Author: Martin Gardner
Publisher: Courier Corporation
Published: 2012-05-04
Total Pages: 385
ISBN-13: 0486131629
DOWNLOAD EBOOKFair, witty appraisal of cranks, quacks, and quackeries of science and pseudoscience: hollow earth, Velikovsky, orgone energy, Dianetics, flying saucers, Bridey Murphy, food and medical fads, and much more.
Author: J. I. Rodale
Publisher: Rodale Books
Published: 2016-04-22
Total Pages: 3402
ISBN-13: 162336759X
DOWNLOAD EBOOKOriginally published in 1961 by the founder of Rodale Inc., The Synonym Finder continues to be a practical reference tool for every home and office.
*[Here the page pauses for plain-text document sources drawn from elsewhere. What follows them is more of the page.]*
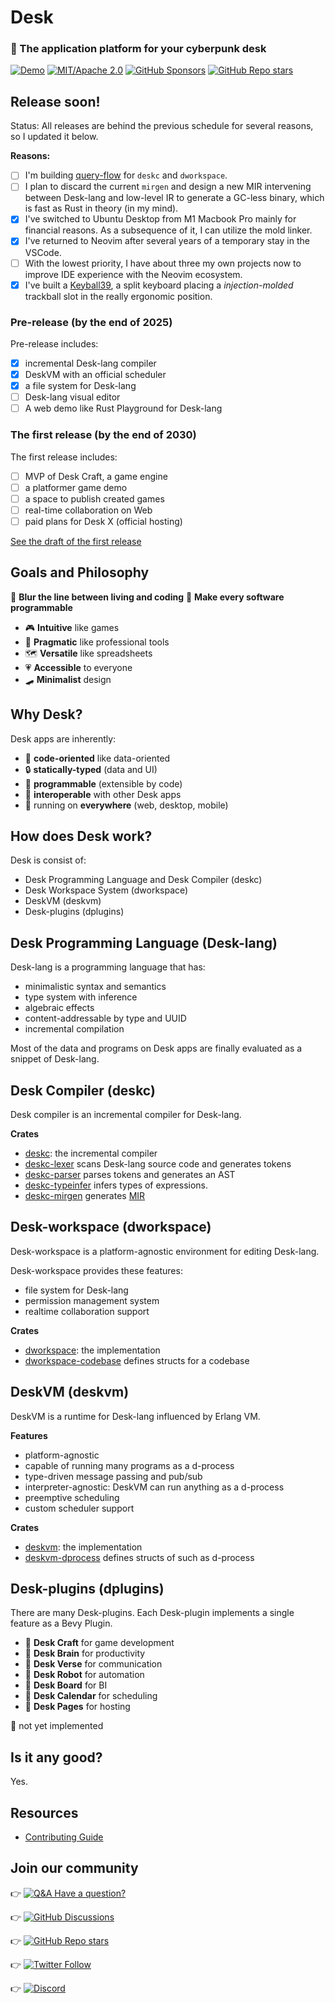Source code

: # Desk

### 🔮 The application platform for your cyberpunk desk

[![Demo](https://img.shields.io/badge/Desk--X-Wasm+WebGL2-b236a6)](https://desk-x.com)
[![MIT/Apache 2.0](https://img.shields.io/badge/license-MIT%2FApache--2.0-blue.svg?style=flat)](https://github.com/Hihaheho/Desk/blob/main/LICENSE)
[![GitHub Sponsors](https://img.shields.io/github/sponsors/ryo33?color=ffc5cd&labelColor=2a4638)](https://github.com/sponsors/ryo33)
[![GitHub Repo stars](https://img.shields.io/github/stars/Hihaheho/Desk?style=social&color=yellow)](https://github.com/Hihaheho/Desk)

## Release soon!

Status: All releases are behind the previous schedule for several reasons, so I updated it below.

**Reasons:**
- [ ] I'm building [query-flow](https://github.com/ryo33/query-flow) for `deskc` and `dworkspace`.
- [ ] I plan to discard the current `mirgen` and design a new MIR intervening between Desk-lang and low-level IR to generate a GC-less binary, which is fast as Rust in theory (in my mind).
- [x] I've switched to Ubuntu Desktop from M1 Macbook Pro mainly for financial reasons. As a subsequence of it, I can utilize the mold linker.
- [x] I've returned to Neovim after several years of a temporary stay in the VSCode.
- [ ] With the lowest priority, I have about three my own projects now to improve IDE experience with the Neovim ecosystem.
- [x] I've built a [Keyball39](https://shirogane-lab.com/products/keyball39), a split keyboard placing a *injection-molded* trackball slot in the really ergonomic position.

### Pre-release (by the end of 2025)

Pre-release includes:

- [x] incremental Desk-lang compiler
- [x] DeskVM with an official scheduler
- [x] a file system for Desk-lang
- [ ] Desk-lang visual editor
- [ ] A web demo like Rust Playground for Desk-lang

### The first release (by the end of 2030)

The first release includes:

- [ ] MVP of Desk Craft, a game engine
- [ ] a platformer game demo
- [ ] a space to publish created games
- [ ] real-time collaboration on Web
- [ ] paid plans for Desk X (official hosting)

[See the draft of the first release](/docs/blog/0001-introduce-desk.md)

## Goals and Philosophy

🎯 **Blur the line between living and coding**
🎯 **Make every software programmable**

- 🎮 **Intuitive** like games
- 🥼 **Pragmatic** like professional tools
- 🗺️️ **Versatile** like spreadsheets
- 💗 **Accessible** to everyone
- 🛹 **Minimalist** design

## Why Desk?

Desk apps are inherently:

- 🎼 **code-oriented** like data-oriented
- 🔒 **statically-typed** (data and UI)
- 🤖 **programmable** (extensible by code)
- 🧲 **interoperable** with other Desk apps
- 📱 running on **everywhere** (web, desktop, mobile)

## How does Desk work?

Desk is consist of:

- Desk Programming Language and Desk Compiler (deskc)
- Desk Workspace System (dworkspace)
- DeskVM (deskvm)
- Desk-plugins (dplugins)

## Desk Programming Language (Desk-lang)

Desk-lang is a programming language that has:

- minimalistic syntax and semantics
- type system with inference
- algebraic effects
- content-addressable by type and UUID
- incremental compilation

Most of the data and programs on Desk apps are finally evaluated as a snippet of Desk-lang.

## Desk Compiler (deskc)

Desk compiler is an incremental compiler for Desk-lang.

**Crates**

- [deskc](/crates/systems/deskc/src): the incremental compiler
- [deskc-lexer](/crates/systems/deskc-lexer/src) scans Desk-lang source code and generates tokens
- [deskc-parser](/crates/systems/deskc-parser/src) parses tokens and generates an AST
- [deskc-typeinfer](/crates/systems/deskc-typeinfer/src) infers types of expressions.
- [deskc-mirgen](/crates/systems/deskc-mirgen/src) generates [MIR](/crates/components/deskc-mir/src)

## Desk-workspace (dworkspace)

Desk-workspace is a platform-agnostic environment for editing Desk-lang.

Desk-workspace provides these features:

- file system for Desk-lang
- permission management system
- realtime collaboration support

**Crates**

- [dworkspace](/crates/systems/dworkspace/src): the implementation
- [dworkspace-codebase](/crates/components/dworkspace-codebase/src) defines structs for a codebase

## DeskVM (deskvm)

DeskVM is a runtime for Desk-lang influenced by Erlang VM.

**Features**

- platform-agnostic
- capable of running many programs as a d-process
- type-driven message passing and pub/sub
- interpreter-agnostic: DeskVM can run anything as a d-process
- preemptive scheduling
- custom scheduler support

**Crates**

- [deskvm](/crates/systems/deskvm/src): the implementation
- [deskvm-dprocess](/crates/components/deskvm-dprocess/src) defines structs of such as d-process

## Desk-plugins (dplugins)

There are many Desk-plugins. Each Desk-plugin implements a single feature as a Bevy Plugin.

- 🚧 **Desk Craft** for game development
- 🚧 **Desk Brain** for productivity
- 🚧 **Desk Verse** for communication
- 🚧 **Desk Robot** for automation
- 🚧 **Desk Board** for BI
- 🚧 **Desk Calendar** for scheduling
- 🚧 **Desk Pages** for hosting

🚧 not yet implemented

## Is it any good?

Yes.

## Resources

- [Contributing Guide](https://github.com/Hihaheho/Desk/blob/main/docs/CONTRIBUTING.md)

## Join our community

👉 [![Q&A Have a question?](https://img.shields.io/badge/Q%26A-Have%20a%20question%3F-yellowgreen?style=social&logo=github)](https://github.com/Hihaheho/Desk/discussions/new?category=q-a)

👉 [![GitHub Discussions](https://img.shields.io/github/discussions/Hihaheho/Desk?logo=GitHub&style=social)](https://github.com/Hihaheho/Desk/discussions)

👉 [![GitHub Repo stars](https://img.shields.io/github/stars/Hihaheho/Desk?style=social)](https://github.com/Hihaheho/Desk)

👉 [![Twitter Follow](https://img.shields.io/twitter/follow/HihahehoStudio?style=social)](https://twitter.com/HihahehoStudio)

👉 [![Discord](https://img.shields.io/discord/808315755460165683?color=6A7EC2&label=&logo=discord&logoColor=ffffff&labelColor=4e5af0&style=for-the-badge)](https://discord.gg/egTTeg7DRp)
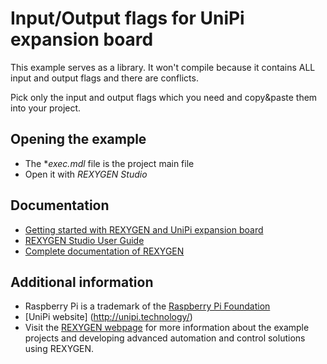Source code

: Input/Output flags for UniPi expansion board
============================================

This example serves as a library. It won't compile because it contains ALL input and output 
flags and there are conflicts.

Pick only the input and output flags which you need and copy&paste them into your project.

## Opening the example ##
- The **exec.mdl* file is the project main file
- Open it with *REXYGEN Studio*

## Documentation ##

- [Getting started with REXYGEN and UniPi expansion board](https://www.rexygen.com/doc/PDF/ENGLISH/RexygenGettingStarted_UniPi_ENG.pdf)
- [REXYGEN Studio User Guide](https://www.rexygen.com/doc/PDF/ENGLISH/RexygenStudio_ENG.pdf)
- [Complete documentation of REXYGEN](http://www.rexygen.com/documentation-and-support)

## Additional information ##

- Raspberry Pi is a trademark of the [Raspberry Pi Foundation](http://www.raspberrypi.org)
- [UniPi website] (http://unipi.technology/)
- Visit the [REXYGEN webpage](http://www.rexygen.com) 
for more information about the example projects and developing advanced 
automation and control solutions using REXYGEN.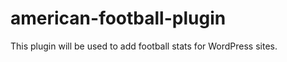 american-football-plugin
========================

This plugin will be used to add football stats for WordPress sites.
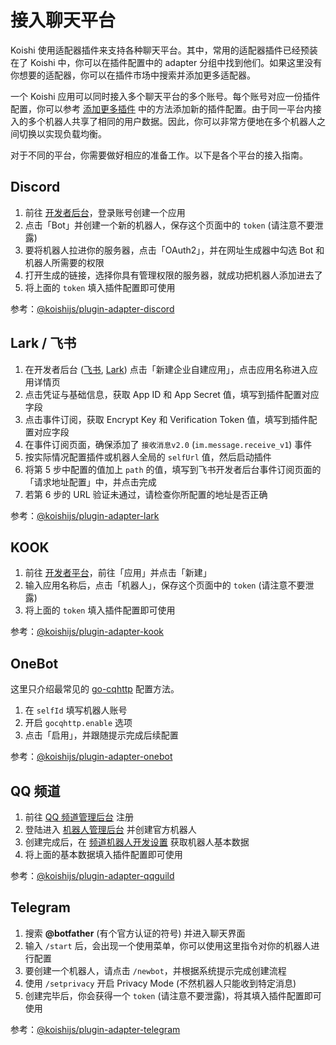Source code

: # 接入聊天平台

Koishi 使用适配器插件来支持各种聊天平台。其中，常用的适配器插件已经预装在了 Koishi 中，你可以在插件配置中的 adapter 分组中找到他们。如果这里没有你想要的适配器，你可以在插件市场中搜索并添加更多适配器。

一个 Koishi 应用可以同时接入多个聊天平台的多个账号。每个账号对应一份插件配置，你可以参考 [添加更多插件](./market.md#添加更多插件) 中的方法添加新的插件配置。由于同一平台内接入的多个机器人共享了相同的用户数据。因此，你可以非常方便地在多个机器人之间切换以实现负载均衡。

对于不同的平台，你需要做好相应的准备工作。以下是各个平台的接入指南。

## Discord

1. 前往 [开发者后台](https://discord.com/developers/applications)，登录账号创建一个应用
2. 点击「Bot」并创建一个新的机器人，保存这个页面中的 `token` (请注意不要泄露)
3. 要将机器人拉进你的服务器，点击「OAuth2」，并在网址生成器中勾选 Bot 和机器人所需要的权限
4. 打开生成的链接，选择你具有管理权限的服务器，就成功把机器人添加进去了
5. 将上面的 `token` 填入插件配置即可使用

参考：[@koishijs/plugin-adapter-discord](../../plugins/adapter/discord.md)

## Lark / 飞书

1. 在开发者后台 ([飞书](https://open.feishu.cn/app/), [Lark](https://open.larksuite.com/app/)) 点击「新建企业自建应用」，点击应用名称进入应用详情页
2. 点击凭证与基础信息，获取 App ID 和 App Secret 值，填写到插件配置对应字段
3. 点击事件订阅，获取 Encrypt Key 和 Verification Token 值，填写到插件配置对应字段
4. 在事件订阅页面，确保添加了 `接收消息v2.0` (`im.message.receive_v1`) 事件
5. 按实际情况配置插件或机器人全局的 `selfUrl` 值，然后启动插件
6. 将第 5 步中配置的值加上 `path` 的值，填写到飞书开发者后台事件订阅页面的「请求地址配置」中，并点击完成
7. 若第 6 步的 URL 验证未通过，请检查你所配置的地址是否正确

参考：[@koishijs/plugin-adapter-lark](../../plugins/adapter/lark.md)

## KOOK

1. 前往 [开发者平台](https://developer.kookapp.cn/)，前往「应用」并点击「新建」
2. 输入应用名称后，点击「机器人」，保存这个页面中的 `token` (请注意不要泄露)
3. 将上面的 `token` 填入插件配置即可使用

参考：[@koishijs/plugin-adapter-kook](../../plugins/adapter/kook.md)

## OneBot

这里只介绍最常见的 [go-cqhttp](https://github.com/Mrs4s/go-cqhttp) 配置方法。

1. 在 `selfId` 填写机器人账号
2. 开启 `gocqhttp.enable` 选项
3. 点击「启用」，并跟随提示完成后续配置

参考：[@koishijs/plugin-adapter-onebot](../../plugins/adapter/onebot.md)

## QQ 频道

1. 前往 [QQ 频道管理后台](https://bot.q.qq.com/open/#/type?appType=2) 注册
2. 登陆进入 [机器人管理后台](https://bot.q.qq.com/open/#/botlogin) 并创建官方机器人
3. 创建完成后，在 [频道机器人开发设置](https://bot.q.qq.com/#/developer/developer-setting) 获取机器人基本数据
4. 将上面的基本数据填入插件配置即可使用

参考：[@koishijs/plugin-adapter-qqguild](../../plugins/adapter/qqguild.md)

## Telegram

1. 搜索 **@botfather** (有个官方认证的符号) 并进入聊天界面
2. 输入 `/start` 后，会出现一个使用菜单，你可以使用这里指令对你的机器人进行配置
3. 要创建一个机器人，请点击 `/newbot`，并根据系统提示完成创建流程
4. 使用 `/setprivacy` 开启 Privacy Mode (不然机器人只能收到特定消息)
5. 创建完毕后，你会获得一个 `token` (请注意不要泄露)，将其填入插件配置即可使用

参考：[@koishijs/plugin-adapter-telegram](../../plugins/adapter/telegram.md)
This thesaurus contains more than 1 million synonyms, arranged alphabetically, with separate subdivisions for the different parts of speech and meanings of the same word.
Author: Jeremy Tambling
Publisher: Springer
Published: 2017-02-07
Total Pages: 320
ISBN-13: 1137518324
DOWNLOAD EBOOKThis book is about representations of the devil in English and European literature. Tracing the fascination in literature, philosophy, and theology with the irreducible presence of what may be called evil, or comedy, or the carnivalesque, this book surveys the parts played by the devil in the texts derived from the Faustus legend, looks at Marlowe and Shakespeare, Rabelais, Milton, Blake, Hoffmann, Baudelaire, Goethe, Dostoevsky, Bulgakov, and Mann, historically, speculatively, and from the standpoint of critical theory. It asks: Is there a single meaning to be assigned to the idea of the diabolical? What value lies in thinking diabolically? Is it still the definition of a good poet to be of the devil's party, as Blake argued?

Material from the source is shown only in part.